I don’t know how I learnt my mother tongue. From my earliest memory, I speak it. Sometimes, a second before speaking a sentence in Tulu, I wonder if I know the words and if I sound strange or accented. But when the time comes, I know what to say. My mother tongue is a store of memory and identity. Something to hold on to and something to let go.
On such days, I am happy to have English. A language untainted by memory. A language with a structure for expressing love and saying sorry. In the mornings when I wake up, in the liminal space between sleep and sunlight, I speak to myself in English. I swear in English. I write in English. It is the language I now share with my partner. The language I whisper sweet nothings to my dog in. In English, I find myself calmer, less prone to anger, more wise, capable of quoting an author. In English, I am grown up.

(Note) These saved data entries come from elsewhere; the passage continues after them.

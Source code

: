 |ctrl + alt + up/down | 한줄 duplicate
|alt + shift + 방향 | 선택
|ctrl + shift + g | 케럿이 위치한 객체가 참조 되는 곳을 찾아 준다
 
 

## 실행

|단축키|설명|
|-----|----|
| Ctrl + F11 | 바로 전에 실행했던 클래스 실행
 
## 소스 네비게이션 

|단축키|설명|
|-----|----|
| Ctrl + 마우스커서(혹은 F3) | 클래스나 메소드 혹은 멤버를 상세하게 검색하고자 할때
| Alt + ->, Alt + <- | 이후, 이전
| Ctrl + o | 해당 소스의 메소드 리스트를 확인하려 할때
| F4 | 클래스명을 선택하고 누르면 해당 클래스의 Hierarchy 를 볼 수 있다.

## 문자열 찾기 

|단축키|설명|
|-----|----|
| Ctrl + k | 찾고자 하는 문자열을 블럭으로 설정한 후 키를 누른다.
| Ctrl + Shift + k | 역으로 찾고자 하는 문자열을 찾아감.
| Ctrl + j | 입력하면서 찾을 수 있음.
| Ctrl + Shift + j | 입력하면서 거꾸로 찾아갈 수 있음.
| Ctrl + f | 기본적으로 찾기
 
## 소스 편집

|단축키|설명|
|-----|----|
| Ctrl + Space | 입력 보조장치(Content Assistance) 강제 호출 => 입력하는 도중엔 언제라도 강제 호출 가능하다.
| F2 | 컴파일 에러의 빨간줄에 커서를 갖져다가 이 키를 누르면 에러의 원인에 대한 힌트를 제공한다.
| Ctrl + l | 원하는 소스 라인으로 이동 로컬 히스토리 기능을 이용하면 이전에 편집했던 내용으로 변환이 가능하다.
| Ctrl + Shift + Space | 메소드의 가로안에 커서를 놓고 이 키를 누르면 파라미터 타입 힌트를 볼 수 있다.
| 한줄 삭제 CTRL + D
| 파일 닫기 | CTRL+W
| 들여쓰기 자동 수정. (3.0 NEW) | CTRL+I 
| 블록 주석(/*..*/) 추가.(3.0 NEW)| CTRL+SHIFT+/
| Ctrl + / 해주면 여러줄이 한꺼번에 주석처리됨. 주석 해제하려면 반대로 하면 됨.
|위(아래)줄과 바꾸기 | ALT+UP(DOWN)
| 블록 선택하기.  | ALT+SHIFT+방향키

But I still pray in my mother tongue. When I was a child, I thought gods only understood Tulu, that they were locals and not educated in the ways of the British. Where I come from in coastal Karnataka, gods dwell in many things. In idols yes, but sometimes in stones, trees and forests. Now I think they prefer Tulu, something ancient and shared.
I don’t know how I learnt my mother tongue. From my earliest memory, I speak it. Sometimes, a second before speaking a sentence in Tulu, I wonder if I know the words and if I sound strange or accented. But when the time comes, I know what to say. My mother tongue is a store of memory and identity. Something to hold on to and something to let go.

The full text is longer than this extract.